* **Task objective**
Every line of the entries below that carries the string "TODO" should be copied.

* **Data shown**
◇ ◇ ◇ ◇

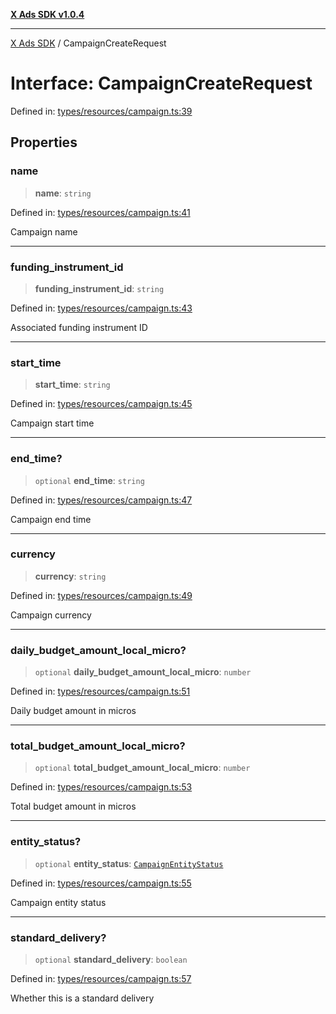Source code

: [**X Ads SDK v1.0.4**](../README.md)

***

[X Ads SDK](../globals.md) / CampaignCreateRequest

# Interface: CampaignCreateRequest

Defined in: [types/resources/campaign.ts:39](https://github.com/kage1020/x-ads-sdk/blob/main/src/types/resources/campaign.ts#L39)

## Properties

### name

> **name**: `string`

Defined in: [types/resources/campaign.ts:41](https://github.com/kage1020/x-ads-sdk/blob/main/src/types/resources/campaign.ts#L41)

Campaign name

***

### funding\_instrument\_id

> **funding\_instrument\_id**: `string`

Defined in: [types/resources/campaign.ts:43](https://github.com/kage1020/x-ads-sdk/blob/main/src/types/resources/campaign.ts#L43)

Associated funding instrument ID

***

### start\_time

> **start\_time**: `string`

Defined in: [types/resources/campaign.ts:45](https://github.com/kage1020/x-ads-sdk/blob/main/src/types/resources/campaign.ts#L45)

Campaign start time

***

### end\_time?

> `optional` **end\_time**: `string`

Defined in: [types/resources/campaign.ts:47](https://github.com/kage1020/x-ads-sdk/blob/main/src/types/resources/campaign.ts#L47)

Campaign end time

***

### currency

> **currency**: `string`

Defined in: [types/resources/campaign.ts:49](https://github.com/kage1020/x-ads-sdk/blob/main/src/types/resources/campaign.ts#L49)

Campaign currency

***

### daily\_budget\_amount\_local\_micro?

> `optional` **daily\_budget\_amount\_local\_micro**: `number`

Defined in: [types/resources/campaign.ts:51](https://github.com/kage1020/x-ads-sdk/blob/main/src/types/resources/campaign.ts#L51)

Daily budget amount in micros

***

### total\_budget\_amount\_local\_micro?

> `optional` **total\_budget\_amount\_local\_micro**: `number`

Defined in: [types/resources/campaign.ts:53](https://github.com/kage1020/x-ads-sdk/blob/main/src/types/resources/campaign.ts#L53)

Total budget amount in micros

***

### entity\_status?

> `optional` **entity\_status**: [`CampaignEntityStatus`](../enumerations/CampaignEntityStatus.md)

Defined in: [types/resources/campaign.ts:55](https://github.com/kage1020/x-ads-sdk/blob/main/src/types/resources/campaign.ts#L55)

Campaign entity status

***

### standard\_delivery?

> `optional` **standard\_delivery**: `boolean`

Defined in: [types/resources/campaign.ts:57](https://github.com/kage1020/x-ads-sdk/blob/main/src/types/resources/campaign.ts#L57)

Whether this is a standard delivery
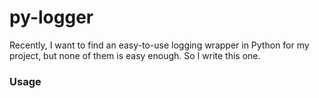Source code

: # py-logger

Recently, I want to find an easy-to-use logging wrapper in Python for my project, but none of them is easy enough.
So I write this one.

### Usage

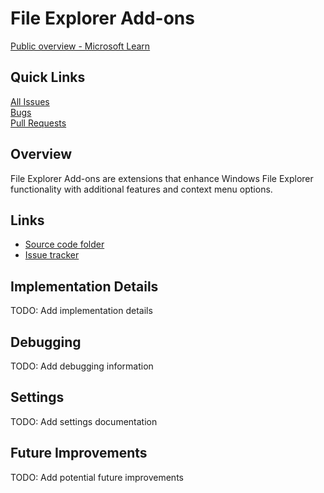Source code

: # File Explorer Add-ons

[Public overview - Microsoft Learn](https://learn.microsoft.com/en-us/windows/powertoys/file-explorer)

## Quick Links

[All Issues](https://github.com/microsoft/PowerToys/issues?q=is%3Aopen%20label%3A%22Product-File%20Explorer%22)<br>
[Bugs](https://github.com/microsoft/PowerToys/issues?q=is%3Aopen%20label%3AIssue-Bug%20label%3A%22Product-File%20Explorer%22)<br>
[Pull Requests](https://github.com/microsoft/PowerToys/pulls?q=is%3Apr+is%3Aopen+label%3A%22Product-File+Explorer%22)

## Overview

File Explorer Add-ons are extensions that enhance Windows File Explorer functionality with additional features and context menu options.

## Links

- [Source code folder](https://github.com/microsoft/PowerToys/tree/main/src/modules/fileexplorerpreview)
- [Issue tracker](https://github.com/microsoft/PowerToys/issues?q=is%3Aissue+label%3A%22File+Explorer%22)

## Implementation Details

TODO: Add implementation details

## Debugging

TODO: Add debugging information

## Settings

TODO: Add settings documentation

## Future Improvements

TODO: Add potential future improvements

◇ ◇ ◇ ◇

* **Answer section**
TODO: Add implementation details
TODO: Add debugging information
TODO: Add settings documentation
TODO: Add potential future improvements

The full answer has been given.